Correlation Between LiCycle Holdings and Susglobal Energy
Can any of the company-specific risk be diversified away by investing in both LiCycle Holdings and Susglobal Energy at the same time? Although using a correlation coefficient on its own may not help to predict future stock returns, this module helps to understand the diversifiable risk of combining LiCycle Holdings and Susglobal Energy into the same portfolio, which is an essential part of the fundamental portfolio management process.

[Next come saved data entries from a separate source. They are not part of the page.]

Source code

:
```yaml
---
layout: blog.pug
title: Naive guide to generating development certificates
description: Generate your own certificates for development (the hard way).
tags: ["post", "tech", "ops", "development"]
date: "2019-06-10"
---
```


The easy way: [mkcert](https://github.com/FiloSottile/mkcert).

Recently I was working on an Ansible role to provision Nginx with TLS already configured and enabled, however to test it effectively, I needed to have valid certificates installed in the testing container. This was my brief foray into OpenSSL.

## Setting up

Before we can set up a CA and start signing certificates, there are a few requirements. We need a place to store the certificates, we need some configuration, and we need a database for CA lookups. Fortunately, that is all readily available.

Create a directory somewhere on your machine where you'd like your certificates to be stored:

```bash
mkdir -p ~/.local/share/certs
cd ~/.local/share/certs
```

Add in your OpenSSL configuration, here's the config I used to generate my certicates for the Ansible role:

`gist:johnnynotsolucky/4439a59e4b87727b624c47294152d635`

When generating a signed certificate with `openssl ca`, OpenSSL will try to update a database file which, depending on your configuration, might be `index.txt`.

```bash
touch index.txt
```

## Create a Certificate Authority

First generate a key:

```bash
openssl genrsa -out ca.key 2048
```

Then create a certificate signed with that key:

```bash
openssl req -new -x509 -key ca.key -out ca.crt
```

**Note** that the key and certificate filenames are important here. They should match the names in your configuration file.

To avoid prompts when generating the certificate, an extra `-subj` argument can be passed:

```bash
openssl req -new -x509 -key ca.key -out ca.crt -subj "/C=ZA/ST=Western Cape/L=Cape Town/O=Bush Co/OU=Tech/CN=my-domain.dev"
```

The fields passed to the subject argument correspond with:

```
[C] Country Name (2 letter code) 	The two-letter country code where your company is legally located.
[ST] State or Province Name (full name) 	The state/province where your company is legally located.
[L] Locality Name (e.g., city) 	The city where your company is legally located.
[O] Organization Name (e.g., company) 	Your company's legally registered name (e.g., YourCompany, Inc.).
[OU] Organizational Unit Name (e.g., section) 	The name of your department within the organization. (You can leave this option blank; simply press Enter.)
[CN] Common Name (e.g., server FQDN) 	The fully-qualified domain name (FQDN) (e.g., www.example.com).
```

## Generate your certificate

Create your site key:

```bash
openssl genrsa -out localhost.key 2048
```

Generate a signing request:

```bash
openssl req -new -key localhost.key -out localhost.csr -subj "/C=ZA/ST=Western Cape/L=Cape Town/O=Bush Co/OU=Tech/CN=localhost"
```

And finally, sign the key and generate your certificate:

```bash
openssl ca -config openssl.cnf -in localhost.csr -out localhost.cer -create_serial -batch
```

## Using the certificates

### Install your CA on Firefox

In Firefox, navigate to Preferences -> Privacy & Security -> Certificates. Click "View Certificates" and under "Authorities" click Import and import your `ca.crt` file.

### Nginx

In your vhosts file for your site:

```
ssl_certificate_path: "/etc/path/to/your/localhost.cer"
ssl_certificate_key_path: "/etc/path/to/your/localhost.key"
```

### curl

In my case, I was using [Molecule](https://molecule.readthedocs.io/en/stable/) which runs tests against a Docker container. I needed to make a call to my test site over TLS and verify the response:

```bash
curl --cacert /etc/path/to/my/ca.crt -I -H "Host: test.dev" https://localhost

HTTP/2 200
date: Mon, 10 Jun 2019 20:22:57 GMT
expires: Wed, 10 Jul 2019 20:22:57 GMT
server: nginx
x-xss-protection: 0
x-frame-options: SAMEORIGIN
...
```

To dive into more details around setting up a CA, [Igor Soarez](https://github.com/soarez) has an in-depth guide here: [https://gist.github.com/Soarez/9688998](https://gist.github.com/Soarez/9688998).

By analyzing existing cross correlation between LiCycle Holdings Corp and Susglobal Energy Corp, you can compare the effects of market volatilities on LiCycle Holdings and Susglobal Energy and check how they will diversify away market risk if combined in the same portfolio for a given time horizon. You can also utilize pair trading strategies of matching a long position in LiCycle Holdings with a short position of Susglobal Energy. Check out your portfolio center. Please also check ongoing floating volatility patterns of LiCycle Holdings and Susglobal Energy.

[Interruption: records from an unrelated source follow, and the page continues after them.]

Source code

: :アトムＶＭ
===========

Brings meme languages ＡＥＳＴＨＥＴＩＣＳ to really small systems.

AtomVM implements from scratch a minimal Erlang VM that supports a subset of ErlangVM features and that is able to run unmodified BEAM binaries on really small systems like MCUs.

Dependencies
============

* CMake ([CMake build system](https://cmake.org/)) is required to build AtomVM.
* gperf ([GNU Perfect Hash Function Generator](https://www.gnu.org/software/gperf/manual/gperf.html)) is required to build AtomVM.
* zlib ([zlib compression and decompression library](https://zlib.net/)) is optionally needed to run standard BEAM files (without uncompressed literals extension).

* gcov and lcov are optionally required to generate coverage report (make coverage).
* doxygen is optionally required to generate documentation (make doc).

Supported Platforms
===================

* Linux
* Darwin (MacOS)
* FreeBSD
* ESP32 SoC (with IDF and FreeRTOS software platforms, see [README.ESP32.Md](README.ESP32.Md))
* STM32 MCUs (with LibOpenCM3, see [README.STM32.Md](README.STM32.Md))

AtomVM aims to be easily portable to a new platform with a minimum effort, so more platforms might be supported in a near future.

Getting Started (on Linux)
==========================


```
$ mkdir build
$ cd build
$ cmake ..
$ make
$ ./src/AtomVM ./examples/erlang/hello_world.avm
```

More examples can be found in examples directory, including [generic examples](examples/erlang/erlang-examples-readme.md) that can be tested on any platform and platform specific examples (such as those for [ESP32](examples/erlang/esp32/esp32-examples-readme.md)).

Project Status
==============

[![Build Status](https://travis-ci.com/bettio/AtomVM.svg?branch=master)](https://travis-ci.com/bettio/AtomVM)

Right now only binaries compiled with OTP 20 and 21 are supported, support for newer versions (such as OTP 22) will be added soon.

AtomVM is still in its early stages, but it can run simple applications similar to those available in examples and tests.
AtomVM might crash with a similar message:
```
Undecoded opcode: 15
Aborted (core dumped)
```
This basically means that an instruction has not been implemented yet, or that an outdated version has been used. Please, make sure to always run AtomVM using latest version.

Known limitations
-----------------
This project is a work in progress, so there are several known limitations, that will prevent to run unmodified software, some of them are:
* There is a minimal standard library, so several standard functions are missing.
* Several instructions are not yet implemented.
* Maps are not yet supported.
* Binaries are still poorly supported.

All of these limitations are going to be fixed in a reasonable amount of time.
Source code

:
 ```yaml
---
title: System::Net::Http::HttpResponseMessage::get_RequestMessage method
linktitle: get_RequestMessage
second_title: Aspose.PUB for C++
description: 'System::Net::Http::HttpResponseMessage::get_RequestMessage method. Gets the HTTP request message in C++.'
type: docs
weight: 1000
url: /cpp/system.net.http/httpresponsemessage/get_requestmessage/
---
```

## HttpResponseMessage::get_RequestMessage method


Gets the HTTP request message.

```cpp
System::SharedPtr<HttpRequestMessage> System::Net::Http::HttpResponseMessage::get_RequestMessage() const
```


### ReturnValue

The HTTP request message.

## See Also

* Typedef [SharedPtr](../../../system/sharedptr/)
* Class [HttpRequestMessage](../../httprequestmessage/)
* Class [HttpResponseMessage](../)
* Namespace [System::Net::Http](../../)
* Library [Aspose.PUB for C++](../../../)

Diversification Opportunities for LiCycle Holdings and Susglobal Energy
0.42 | Correlation Coefficient |
Very weak diversification
The 3 months correlation between LiCycle and Susglobal is 0.42. Overlapping area represents the amount of risk that can be diversified away by holding LiCycle Holdings Corp and Susglobal Energy Corp in the same portfolio, assuming nothing else is changed. The correlation between historical prices or returns on Susglobal Energy Corp and LiCycle Holdings is a relative statistical measure of the degree to which these equity instruments tend to move together. The correlation coefficient measures the extent to which returns on LiCycle Holdings Corp are associated (or correlated) with Susglobal Energy. Values of the correlation coefficient range from -1 to +1, where. The correlation of zero (0) is possible when the price movement of Susglobal Energy Corp has no effect on the direction of LiCycle Holdings i.e., LiCycle Holdings and Susglobal Energy go up and down completely randomly.

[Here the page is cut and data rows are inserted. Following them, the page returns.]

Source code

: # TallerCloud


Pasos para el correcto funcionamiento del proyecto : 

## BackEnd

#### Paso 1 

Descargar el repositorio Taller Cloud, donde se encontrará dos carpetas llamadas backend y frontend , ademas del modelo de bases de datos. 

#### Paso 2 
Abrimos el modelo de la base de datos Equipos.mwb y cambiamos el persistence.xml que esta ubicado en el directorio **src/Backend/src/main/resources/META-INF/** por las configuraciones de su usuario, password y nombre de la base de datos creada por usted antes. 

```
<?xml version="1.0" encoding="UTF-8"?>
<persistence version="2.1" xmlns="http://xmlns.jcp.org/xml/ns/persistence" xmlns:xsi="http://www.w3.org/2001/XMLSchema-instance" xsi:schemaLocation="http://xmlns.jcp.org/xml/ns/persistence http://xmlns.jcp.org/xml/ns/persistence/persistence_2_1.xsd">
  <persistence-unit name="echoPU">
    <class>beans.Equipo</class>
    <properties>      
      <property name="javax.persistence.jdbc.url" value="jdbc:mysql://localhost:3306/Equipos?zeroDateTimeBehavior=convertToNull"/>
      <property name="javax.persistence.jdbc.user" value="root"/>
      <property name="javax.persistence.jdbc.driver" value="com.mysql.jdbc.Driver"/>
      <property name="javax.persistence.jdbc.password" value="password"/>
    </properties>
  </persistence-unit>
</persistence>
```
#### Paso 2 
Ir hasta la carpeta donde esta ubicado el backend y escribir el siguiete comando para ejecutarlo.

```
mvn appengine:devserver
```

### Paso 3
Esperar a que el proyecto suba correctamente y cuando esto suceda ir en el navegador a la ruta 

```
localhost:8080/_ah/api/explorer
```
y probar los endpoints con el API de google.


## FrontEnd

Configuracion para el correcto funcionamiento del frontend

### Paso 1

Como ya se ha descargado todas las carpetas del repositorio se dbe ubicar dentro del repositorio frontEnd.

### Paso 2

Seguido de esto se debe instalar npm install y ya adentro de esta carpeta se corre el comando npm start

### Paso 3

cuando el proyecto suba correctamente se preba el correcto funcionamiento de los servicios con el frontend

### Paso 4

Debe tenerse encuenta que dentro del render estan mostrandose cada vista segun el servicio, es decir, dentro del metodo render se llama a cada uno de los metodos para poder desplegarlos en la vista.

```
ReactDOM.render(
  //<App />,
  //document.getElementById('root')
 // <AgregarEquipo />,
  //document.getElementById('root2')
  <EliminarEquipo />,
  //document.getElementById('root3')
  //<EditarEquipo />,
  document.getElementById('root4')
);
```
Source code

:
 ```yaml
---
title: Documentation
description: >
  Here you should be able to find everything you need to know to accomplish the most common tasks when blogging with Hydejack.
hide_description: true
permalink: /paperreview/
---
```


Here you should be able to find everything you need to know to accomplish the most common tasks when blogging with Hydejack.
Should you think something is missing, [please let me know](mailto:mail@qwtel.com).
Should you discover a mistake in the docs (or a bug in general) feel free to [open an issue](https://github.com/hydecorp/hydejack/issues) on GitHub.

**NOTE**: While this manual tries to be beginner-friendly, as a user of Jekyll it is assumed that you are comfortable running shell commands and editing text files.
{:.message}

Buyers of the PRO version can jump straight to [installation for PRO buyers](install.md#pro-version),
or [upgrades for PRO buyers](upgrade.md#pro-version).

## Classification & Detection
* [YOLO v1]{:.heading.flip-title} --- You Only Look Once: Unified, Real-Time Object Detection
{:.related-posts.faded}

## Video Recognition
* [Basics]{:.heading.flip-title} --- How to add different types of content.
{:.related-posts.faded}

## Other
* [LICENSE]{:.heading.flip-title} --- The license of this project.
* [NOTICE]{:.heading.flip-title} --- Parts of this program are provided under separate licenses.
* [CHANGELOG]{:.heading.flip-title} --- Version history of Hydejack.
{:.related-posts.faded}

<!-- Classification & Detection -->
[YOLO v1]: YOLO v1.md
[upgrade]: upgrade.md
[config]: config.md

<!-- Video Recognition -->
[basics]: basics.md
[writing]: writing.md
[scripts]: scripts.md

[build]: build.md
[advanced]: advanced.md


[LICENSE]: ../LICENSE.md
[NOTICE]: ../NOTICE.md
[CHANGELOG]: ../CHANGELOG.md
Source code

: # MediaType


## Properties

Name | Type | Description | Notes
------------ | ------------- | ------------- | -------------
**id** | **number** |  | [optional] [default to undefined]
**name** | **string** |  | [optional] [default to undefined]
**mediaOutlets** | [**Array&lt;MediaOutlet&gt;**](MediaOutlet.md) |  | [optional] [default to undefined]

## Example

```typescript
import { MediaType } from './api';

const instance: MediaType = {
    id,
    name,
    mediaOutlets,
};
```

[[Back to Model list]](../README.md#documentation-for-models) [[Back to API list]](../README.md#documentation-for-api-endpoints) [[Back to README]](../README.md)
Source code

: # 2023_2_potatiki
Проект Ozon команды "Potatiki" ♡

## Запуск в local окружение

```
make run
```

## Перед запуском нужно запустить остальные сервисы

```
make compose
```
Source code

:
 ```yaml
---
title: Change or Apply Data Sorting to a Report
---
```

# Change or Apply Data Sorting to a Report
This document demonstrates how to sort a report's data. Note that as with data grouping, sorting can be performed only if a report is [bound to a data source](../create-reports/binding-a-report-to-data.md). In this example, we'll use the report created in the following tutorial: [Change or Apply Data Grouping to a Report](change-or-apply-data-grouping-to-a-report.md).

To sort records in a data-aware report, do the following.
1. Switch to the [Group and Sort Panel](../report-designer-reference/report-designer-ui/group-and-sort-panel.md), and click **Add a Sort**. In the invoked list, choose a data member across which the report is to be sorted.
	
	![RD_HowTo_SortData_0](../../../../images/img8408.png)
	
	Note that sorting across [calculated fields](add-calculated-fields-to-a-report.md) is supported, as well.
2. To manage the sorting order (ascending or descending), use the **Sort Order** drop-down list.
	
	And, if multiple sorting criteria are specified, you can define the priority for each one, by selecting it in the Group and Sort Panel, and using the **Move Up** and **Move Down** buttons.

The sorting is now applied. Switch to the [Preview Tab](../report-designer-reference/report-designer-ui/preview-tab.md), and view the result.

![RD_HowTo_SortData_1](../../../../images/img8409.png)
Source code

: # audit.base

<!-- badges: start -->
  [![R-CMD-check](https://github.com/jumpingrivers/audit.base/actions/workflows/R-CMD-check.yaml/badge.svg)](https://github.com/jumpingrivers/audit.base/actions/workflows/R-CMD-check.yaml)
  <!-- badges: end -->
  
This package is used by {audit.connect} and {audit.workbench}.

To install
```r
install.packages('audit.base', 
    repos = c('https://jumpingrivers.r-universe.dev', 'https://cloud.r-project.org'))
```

Pair Corralation between LiCycle Holdings and Susglobal Energy
Given the investment horizon of 90 days LiCycle Holdings Corp is expected to under-perform the Susglobal Energy. But the stock apears to be less risky and, when comparing its historical volatility, LiCycle Holdings Corp is 1.48 times less risky than Susglobal Energy. The stock trades about -0.04 of its potential returns per unit of risk. The Susglobal Energy Corp is currently generating about 0.01 of returns per unit of risk over similar time horizon. If you would invest 32.00 in Susglobal Energy Corp on October 3, 2024 and sell it today you would lose (30.15) from holding Susglobal Energy Corp or give up 94.22% of portfolio value over 90 days.
Time Period | 3 Months [change] |
Direction | Moves Together |
Strength | Weak |
Accuracy | 100.0% |
Values | Daily Returns |
LiCycle Holdings Corp vs. Susglobal Energy Corp
Performance |
Timeline |
LiCycle Holdings Corp |
Susglobal Energy Corp |
LiCycle Holdings and Susglobal Energy Volatility Contrast
Predicted Return Density |
Returns |
Pair Trading with LiCycle Holdings and Susglobal Energy
The main advantage of trading using opposite LiCycle Holdings and Susglobal Energy positions is that it hedges away some unsystematic risk. Because of two separate transactions, even if LiCycle Holdings position performs unexpectedly, Susglobal Energy can make up some of the losses. Pair trading also minimizes risk from directional movements in the market. For example, if an entire industry or sector drops because of unexpected headlines, the short position in Susglobal Energy will offset losses from the drop in Susglobal Energy's long position.LiCycle Holdings vs. Cass Information Systems | LiCycle Holdings vs. First Advantage Corp | LiCycle Holdings vs. CBIZ Inc | LiCycle Holdings vs. Civeo Corp |
Susglobal Energy vs. Ecoloclean Industrs | Susglobal Energy vs. Ecosciences | Susglobal Energy vs. JPX Global | Susglobal Energy vs. Majic Wheels Corp |
Check out your portfolio center.Note that this page's information should be used as a complementary analysis to find the right mix of equity instruments to add to your existing portfolios or create a brand new portfolio. You can also try the Companies Directory module to evaluate performance of over 100,000 Stocks, Funds, and ETFs against different fundamentals.